Une prochaine étape pour le site ClinicalTrial sera de proposer aux patients utilisant le portail un outil de type patient journey. En clair, un outil qui leur permettra de créer et d’enregistrer leur ligne de temps santé. Ils pourront y noter des informations supplémentaires (par exemple, les symptômes ressentis lors d’une participation à un essai clinique), de quoi permettre aux organismes qui l’organisent et aux médecins ou scientifiques qui en ont la charge de mieux suivre l’impact de l’essai clinique sur chaque individu et d’affiner l’exercice de mise en correspondance (entre type d’essai et profil patient).

L’évaluation de concordance et de sélection sur base de critères se fera, ici encore, via recours à des algorithmes d’apprentissage automatique.

Autre évolution que Mitchell Silva espère pas trop éloignée: la publication des résultats qu’ont donnés les essais cliniques déjà effectués.

“Certains résultats sont publiés sur certains sites, notamment le portail européen CTIS, mais ils ne sont pas encore nombreux. Et les API font encore défaut pour pouvoir les utiliser. Dès que ces API seront disponibles, nous ne manquerons pas d’inclure les résultats dans notre portail. D’ici là, une solution intermédiaire que nous envisageons est de procéder par web scraping.”

Modèle économique

L’utilisation du portail ClinicalTrial.be est gratuite pour les patients. De même que pour les associations de patients.

Pour se financer, le site comptera donc sur des accords passés avec des hôpitaux et des sociétés pharmaceutiques. “Les hôpitaux disposeront d’un accès gratuit pour les fonctionnalités et informations basiques du site. Mais une version payante leur permettra de bénéficier de fonctionnalités supplémentaires et d’un volet conseils”, indique Mitchell Silva.

Quant aux sociétés pharmaceutiques, elles devront en passer par l’achat d’une licence afin d’obtenir, de manière personnalisée, des informations sélectionnées correspondant aux études et essais cliniques qu’elles mènent.

A ce jour, Esperity dit avoir embrigadé 25 associations de patients, toutes belges (maladies concernées: cancer du poumon, diabète, maladies rhumatismales, maladie de Parkinson…). Des contacts sont d’ores et déjà en cours en vue de convaincre des associations étrangères.

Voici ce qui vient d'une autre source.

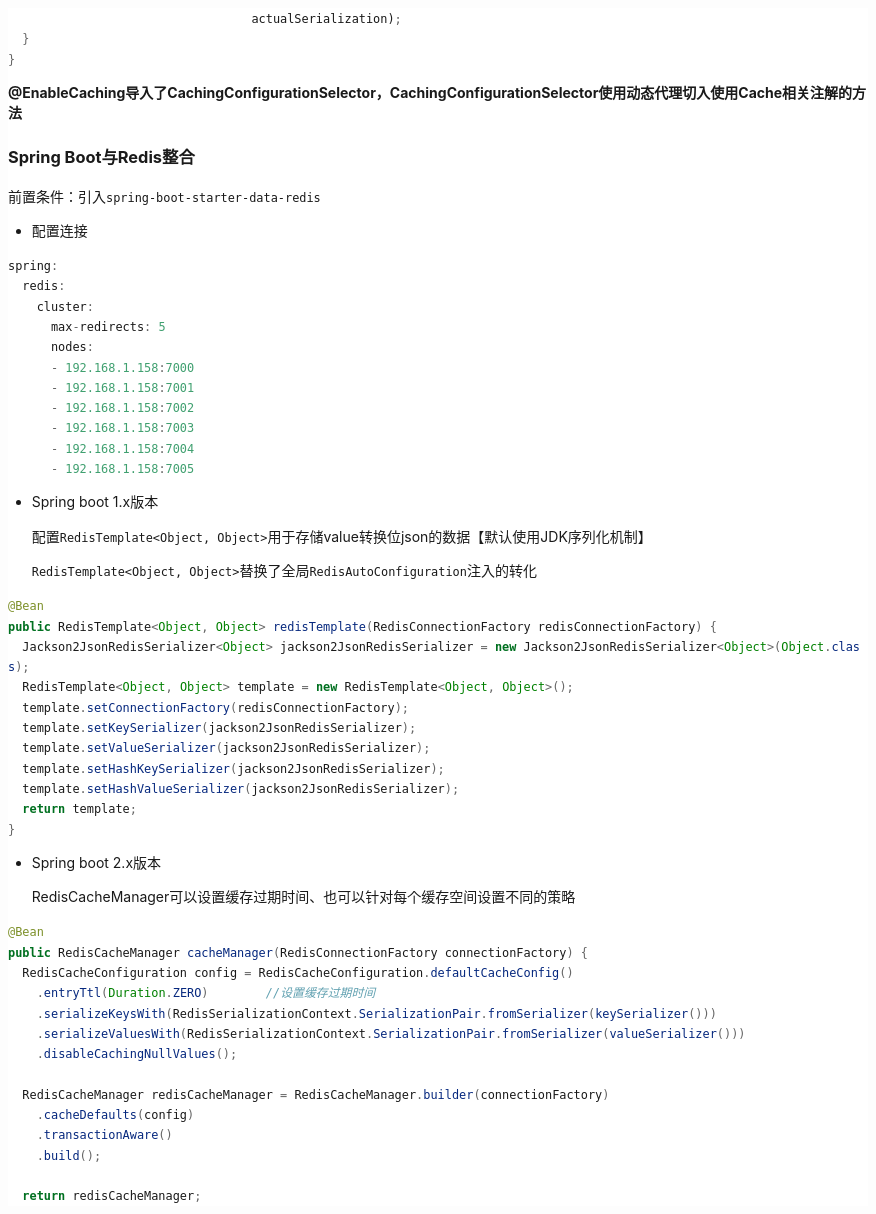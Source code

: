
 ```java
                                  actualSerialization);
  }
}
```

**@EnableCaching导入了CachingConfigurationSelector，CachingConfigurationSelector使用动态代理切入使用Cache相关注解的方法**

### Spring Boot与Redis整合

前置条件：引入`spring-boot-starter-data-redis`

- 配置连接

```java
spring:
  redis: 
    cluster:
      max-redirects: 5
      nodes:
      - 192.168.1.158:7000
      - 192.168.1.158:7001
      - 192.168.1.158:7002
      - 192.168.1.158:7003
      - 192.168.1.158:7004
      - 192.168.1.158:7005
```

- Spring boot 1.x版本

  配置`RedisTemplate<Object, Object>`用于存储value转换位json的数据【默认使用JDK序列化机制】

  `RedisTemplate<Object, Object>`替换了全局`RedisAutoConfiguration`注入的转化

```java
@Bean
public RedisTemplate<Object, Object> redisTemplate(RedisConnectionFactory redisConnectionFactory) {
  Jackson2JsonRedisSerializer<Object> jackson2JsonRedisSerializer = new Jackson2JsonRedisSerializer<Object>(Object.class);
  RedisTemplate<Object, Object> template = new RedisTemplate<Object, Object>();
  template.setConnectionFactory(redisConnectionFactory);
  template.setKeySerializer(jackson2JsonRedisSerializer);
  template.setValueSerializer(jackson2JsonRedisSerializer);
  template.setHashKeySerializer(jackson2JsonRedisSerializer);
  template.setHashValueSerializer(jackson2JsonRedisSerializer);
  return template;
}
```

- Spring boot 2.x版本

  RedisCacheManager可以设置缓存过期时间、也可以针对每个缓存空间设置不同的策略

```java
@Bean
public RedisCacheManager cacheManager(RedisConnectionFactory connectionFactory) {
  RedisCacheConfiguration config = RedisCacheConfiguration.defaultCacheConfig()
    .entryTtl(Duration.ZERO)		//设置缓存过期时间
    .serializeKeysWith(RedisSerializationContext.SerializationPair.fromSerializer(keySerializer()))
    .serializeValuesWith(RedisSerializationContext.SerializationPair.fromSerializer(valueSerializer()))
    .disableCachingNullValues();

  RedisCacheManager redisCacheManager = RedisCacheManager.builder(connectionFactory)
    .cacheDefaults(config)
    .transactionAware()
    .build();

  return redisCacheManager;
```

Côté hôpitaux, trois établissements belges sont d’ores et déjà partenaires d’Esperity pour son nouveau portail. A savoir, Erasme, Bordet et l’Huderf (hôpital universitaire des enfants Reine Fabiola). Tous trois ont notamment conclu une convention leur permettant d’intégrer le portail ClinicalTrial dans leur propre site, pour publication d’informations sur les recherches et essais cliniques qu’ils mènent, chacun à leur niveau. 

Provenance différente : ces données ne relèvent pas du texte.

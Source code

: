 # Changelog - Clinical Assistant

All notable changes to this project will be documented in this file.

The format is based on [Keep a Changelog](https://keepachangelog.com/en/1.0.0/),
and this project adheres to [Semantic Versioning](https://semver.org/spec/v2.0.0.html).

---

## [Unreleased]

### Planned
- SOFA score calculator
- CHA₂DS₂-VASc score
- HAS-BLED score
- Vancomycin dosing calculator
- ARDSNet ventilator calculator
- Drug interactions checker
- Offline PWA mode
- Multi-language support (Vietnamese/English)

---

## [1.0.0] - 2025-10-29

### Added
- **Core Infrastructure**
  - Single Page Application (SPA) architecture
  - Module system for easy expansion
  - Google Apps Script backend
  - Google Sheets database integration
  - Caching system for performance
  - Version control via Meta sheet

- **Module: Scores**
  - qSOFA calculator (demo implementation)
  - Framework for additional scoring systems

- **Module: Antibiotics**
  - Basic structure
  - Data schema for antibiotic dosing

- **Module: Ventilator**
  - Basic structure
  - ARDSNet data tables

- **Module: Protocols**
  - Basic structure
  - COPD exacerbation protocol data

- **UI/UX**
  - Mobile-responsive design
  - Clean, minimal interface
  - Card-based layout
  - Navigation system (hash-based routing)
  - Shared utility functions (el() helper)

Des ambitions internationales

Comme indiqué, le site ClinicalTrial.be existe actuellement en trois langues (français, anglais, néerlandais) mais d’autres langues (également européenne) sont planifiées.

A terme et à l’exception de certains éléments de contenus standardisés et bacico-basiques, les traductions ne seront pas le fruit d’outils automatisés mais seront l’oeuvre de bureaux de traduction ou proviendront de contenus fournis via des contrats passés avec des sociétés pharmaceutiques (après validation des études par des comités éthiques).

Pour l’heure toutefois, nombre d’études répertoriées (près de 267.000 essais cliniques, portant sur plus de 76.000 maladies, réalisées dans plus de 210 pays) ne sont pas encore traduites en français et en néerlandais. L’internaute doit donc, pour en obtenir une copie traduite, se contenter d’une traduction automatique.

Comme indiqué également précédemment, des contacts sont et continueront d’être noués avec des associations de patients, des institutions hospitalières et des sociétés pharmaceutiques étrangères. “Nous pouvons d’ores et déjà faire état d’un intérêt pour notre initiative, en particulier afin que la poursuite des développements de nos algorithmes permette de couvrir la problématique spécifique des maladies rares et de l’importance d’essais cliniques dans ce domaine…”, déclare Mitchell Silva.